[Stored data]
##############################

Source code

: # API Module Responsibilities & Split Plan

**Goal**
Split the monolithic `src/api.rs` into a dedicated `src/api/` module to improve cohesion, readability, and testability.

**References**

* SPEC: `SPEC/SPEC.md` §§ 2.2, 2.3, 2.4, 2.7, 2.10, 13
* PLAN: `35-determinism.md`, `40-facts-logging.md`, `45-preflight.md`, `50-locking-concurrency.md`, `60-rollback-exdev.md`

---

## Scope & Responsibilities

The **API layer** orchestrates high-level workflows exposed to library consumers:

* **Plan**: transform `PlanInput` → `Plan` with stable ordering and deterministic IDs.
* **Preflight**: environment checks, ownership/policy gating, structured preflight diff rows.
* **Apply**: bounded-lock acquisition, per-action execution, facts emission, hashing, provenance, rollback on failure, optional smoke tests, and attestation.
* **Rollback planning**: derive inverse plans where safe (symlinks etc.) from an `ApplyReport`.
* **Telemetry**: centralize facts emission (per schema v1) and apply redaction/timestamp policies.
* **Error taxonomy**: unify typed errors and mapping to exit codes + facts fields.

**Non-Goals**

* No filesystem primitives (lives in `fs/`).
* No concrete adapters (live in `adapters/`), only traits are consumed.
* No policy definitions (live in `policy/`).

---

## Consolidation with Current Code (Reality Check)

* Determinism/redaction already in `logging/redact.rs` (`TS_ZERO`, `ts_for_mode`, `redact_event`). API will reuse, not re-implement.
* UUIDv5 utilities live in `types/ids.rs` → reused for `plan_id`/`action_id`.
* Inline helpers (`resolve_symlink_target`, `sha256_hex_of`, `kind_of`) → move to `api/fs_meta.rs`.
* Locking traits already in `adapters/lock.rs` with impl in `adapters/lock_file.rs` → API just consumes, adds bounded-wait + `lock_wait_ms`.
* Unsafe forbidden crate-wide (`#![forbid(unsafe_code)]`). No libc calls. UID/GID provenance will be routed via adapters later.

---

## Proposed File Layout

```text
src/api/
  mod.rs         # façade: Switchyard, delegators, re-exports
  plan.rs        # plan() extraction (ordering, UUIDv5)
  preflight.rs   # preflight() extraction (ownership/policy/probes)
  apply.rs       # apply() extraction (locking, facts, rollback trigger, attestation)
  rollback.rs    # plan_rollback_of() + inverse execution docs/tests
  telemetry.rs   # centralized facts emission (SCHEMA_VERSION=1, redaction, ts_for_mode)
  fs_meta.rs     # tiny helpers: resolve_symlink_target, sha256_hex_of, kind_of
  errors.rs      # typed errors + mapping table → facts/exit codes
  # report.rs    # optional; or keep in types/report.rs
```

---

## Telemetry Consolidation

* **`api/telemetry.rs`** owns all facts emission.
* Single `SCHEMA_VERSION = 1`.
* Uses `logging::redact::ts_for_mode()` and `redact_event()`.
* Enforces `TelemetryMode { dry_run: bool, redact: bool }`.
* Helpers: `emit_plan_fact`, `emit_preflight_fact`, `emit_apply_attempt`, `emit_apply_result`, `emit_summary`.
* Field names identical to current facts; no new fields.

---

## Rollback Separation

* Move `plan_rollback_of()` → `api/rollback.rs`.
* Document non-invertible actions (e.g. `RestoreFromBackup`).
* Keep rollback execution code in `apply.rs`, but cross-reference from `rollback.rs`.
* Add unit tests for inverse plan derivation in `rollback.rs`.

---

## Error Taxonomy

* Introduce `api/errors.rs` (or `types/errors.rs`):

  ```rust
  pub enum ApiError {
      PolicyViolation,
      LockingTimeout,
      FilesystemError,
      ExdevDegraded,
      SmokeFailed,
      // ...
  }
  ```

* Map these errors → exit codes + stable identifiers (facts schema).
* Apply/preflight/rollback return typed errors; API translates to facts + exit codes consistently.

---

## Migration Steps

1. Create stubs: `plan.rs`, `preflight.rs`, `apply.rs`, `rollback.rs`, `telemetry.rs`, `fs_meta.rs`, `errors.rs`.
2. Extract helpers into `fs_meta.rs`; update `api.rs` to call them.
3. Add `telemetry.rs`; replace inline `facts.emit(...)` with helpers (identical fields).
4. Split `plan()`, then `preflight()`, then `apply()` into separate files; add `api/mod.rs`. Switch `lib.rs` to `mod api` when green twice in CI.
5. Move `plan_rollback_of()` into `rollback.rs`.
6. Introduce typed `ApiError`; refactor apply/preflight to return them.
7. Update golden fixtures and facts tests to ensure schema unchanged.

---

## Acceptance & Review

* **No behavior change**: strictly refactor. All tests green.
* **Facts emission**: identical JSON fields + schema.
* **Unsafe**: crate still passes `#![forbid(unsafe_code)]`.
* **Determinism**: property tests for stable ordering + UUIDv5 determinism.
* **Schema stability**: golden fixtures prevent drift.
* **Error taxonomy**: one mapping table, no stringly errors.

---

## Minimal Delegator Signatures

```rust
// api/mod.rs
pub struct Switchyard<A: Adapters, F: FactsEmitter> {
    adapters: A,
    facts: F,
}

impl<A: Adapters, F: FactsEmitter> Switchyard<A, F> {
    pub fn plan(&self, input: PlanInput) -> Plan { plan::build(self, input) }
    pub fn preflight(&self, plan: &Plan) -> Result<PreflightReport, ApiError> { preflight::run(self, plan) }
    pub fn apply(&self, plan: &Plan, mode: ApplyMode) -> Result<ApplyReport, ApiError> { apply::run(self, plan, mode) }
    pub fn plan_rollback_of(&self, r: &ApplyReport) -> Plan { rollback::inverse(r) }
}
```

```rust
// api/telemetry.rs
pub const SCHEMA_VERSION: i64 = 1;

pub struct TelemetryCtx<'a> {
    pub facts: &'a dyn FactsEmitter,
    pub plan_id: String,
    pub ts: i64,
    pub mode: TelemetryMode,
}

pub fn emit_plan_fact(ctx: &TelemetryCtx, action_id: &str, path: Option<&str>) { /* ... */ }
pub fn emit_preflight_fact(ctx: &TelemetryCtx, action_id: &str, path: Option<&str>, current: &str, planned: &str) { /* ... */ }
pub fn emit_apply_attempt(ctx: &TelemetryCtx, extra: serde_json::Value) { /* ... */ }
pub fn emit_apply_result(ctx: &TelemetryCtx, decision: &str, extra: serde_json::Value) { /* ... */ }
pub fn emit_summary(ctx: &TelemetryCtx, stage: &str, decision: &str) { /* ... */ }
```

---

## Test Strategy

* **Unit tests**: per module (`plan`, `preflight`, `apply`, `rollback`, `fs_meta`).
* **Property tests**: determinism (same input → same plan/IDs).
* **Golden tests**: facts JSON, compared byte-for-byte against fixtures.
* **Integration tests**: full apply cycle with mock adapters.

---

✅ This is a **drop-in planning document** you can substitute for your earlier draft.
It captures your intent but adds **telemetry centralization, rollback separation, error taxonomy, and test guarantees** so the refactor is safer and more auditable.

##############################

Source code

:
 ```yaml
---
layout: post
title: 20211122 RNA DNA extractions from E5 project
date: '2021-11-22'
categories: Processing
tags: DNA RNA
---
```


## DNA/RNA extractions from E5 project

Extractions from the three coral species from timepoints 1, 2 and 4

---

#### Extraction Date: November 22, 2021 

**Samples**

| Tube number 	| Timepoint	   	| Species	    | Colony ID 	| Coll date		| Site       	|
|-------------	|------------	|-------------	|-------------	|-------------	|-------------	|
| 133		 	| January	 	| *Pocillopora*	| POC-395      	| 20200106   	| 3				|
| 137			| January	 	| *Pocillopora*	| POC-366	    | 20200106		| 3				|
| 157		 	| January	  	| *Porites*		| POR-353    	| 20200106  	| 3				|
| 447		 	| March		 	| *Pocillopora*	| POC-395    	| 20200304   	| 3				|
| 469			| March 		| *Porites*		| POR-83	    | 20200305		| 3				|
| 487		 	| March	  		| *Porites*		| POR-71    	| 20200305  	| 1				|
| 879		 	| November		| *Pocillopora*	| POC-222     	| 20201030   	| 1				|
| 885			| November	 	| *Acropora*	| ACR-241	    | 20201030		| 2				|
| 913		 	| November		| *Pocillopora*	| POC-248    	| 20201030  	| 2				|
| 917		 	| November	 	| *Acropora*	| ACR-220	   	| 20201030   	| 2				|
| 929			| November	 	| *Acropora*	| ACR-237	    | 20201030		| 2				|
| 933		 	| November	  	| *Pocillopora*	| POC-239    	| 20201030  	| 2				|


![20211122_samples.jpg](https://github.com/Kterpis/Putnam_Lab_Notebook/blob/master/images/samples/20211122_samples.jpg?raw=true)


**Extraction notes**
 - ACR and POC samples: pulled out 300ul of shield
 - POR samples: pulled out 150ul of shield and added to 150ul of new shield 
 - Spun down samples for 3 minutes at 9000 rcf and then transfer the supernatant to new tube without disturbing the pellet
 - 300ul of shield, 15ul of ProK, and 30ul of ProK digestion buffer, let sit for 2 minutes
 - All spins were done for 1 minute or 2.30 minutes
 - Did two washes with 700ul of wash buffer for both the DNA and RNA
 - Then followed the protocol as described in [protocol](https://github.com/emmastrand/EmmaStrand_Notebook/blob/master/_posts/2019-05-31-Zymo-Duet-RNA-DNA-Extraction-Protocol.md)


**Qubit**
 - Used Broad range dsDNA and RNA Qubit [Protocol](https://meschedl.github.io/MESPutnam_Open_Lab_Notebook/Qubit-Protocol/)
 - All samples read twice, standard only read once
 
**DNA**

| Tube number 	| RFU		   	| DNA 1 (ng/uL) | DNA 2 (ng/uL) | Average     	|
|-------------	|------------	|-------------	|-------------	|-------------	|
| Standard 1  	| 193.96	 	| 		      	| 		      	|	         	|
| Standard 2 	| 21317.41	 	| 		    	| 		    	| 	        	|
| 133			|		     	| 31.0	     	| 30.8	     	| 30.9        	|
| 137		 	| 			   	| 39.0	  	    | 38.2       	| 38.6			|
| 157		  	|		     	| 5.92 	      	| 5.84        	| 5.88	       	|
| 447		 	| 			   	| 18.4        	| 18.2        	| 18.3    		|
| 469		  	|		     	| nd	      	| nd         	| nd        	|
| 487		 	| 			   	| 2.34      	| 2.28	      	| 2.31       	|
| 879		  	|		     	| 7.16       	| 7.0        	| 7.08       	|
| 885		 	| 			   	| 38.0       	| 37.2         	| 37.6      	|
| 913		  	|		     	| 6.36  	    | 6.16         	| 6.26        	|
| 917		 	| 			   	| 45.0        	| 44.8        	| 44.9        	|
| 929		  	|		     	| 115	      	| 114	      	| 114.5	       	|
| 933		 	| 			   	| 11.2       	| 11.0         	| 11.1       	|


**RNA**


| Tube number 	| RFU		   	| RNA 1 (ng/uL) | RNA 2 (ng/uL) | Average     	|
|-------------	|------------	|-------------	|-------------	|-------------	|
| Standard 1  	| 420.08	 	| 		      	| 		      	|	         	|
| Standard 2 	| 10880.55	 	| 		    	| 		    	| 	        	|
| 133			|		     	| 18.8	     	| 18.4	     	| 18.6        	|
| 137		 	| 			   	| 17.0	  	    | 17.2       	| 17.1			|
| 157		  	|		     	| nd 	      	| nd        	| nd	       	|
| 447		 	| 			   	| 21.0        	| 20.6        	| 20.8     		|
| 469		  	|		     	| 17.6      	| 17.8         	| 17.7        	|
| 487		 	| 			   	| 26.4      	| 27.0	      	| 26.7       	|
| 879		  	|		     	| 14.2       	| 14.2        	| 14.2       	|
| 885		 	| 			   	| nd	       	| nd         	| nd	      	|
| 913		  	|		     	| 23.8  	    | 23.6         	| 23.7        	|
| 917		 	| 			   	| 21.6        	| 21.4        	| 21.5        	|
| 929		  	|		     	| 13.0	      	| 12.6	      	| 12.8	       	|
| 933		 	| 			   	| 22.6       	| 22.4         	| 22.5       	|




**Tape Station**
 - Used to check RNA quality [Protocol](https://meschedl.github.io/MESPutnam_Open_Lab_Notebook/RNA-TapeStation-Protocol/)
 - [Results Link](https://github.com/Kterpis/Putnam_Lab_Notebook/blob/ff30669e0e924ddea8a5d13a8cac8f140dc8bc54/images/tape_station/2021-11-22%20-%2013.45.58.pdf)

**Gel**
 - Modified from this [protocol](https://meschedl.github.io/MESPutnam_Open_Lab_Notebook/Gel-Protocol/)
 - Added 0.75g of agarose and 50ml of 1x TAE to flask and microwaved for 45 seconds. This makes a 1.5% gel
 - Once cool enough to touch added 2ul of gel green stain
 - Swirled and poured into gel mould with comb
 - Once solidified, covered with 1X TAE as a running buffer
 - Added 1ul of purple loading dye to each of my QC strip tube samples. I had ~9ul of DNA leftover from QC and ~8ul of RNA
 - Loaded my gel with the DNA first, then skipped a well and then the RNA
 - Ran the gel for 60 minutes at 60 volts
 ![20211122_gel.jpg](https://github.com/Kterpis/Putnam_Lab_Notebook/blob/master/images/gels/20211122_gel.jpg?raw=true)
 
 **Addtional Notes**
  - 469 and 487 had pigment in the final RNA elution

##############################

Wherever a line in the data above contains the word "path", copy that line.

pub fn emit_plan_fact(ctx: &TelemetryCtx, action_id: &str, path: Option<&str>) { /* ... */ }
pub fn emit_preflight_fact(ctx: &TelemetryCtx, action_id: &str, path: Option<&str>, current: &str, planned: &str) { /* ... */ }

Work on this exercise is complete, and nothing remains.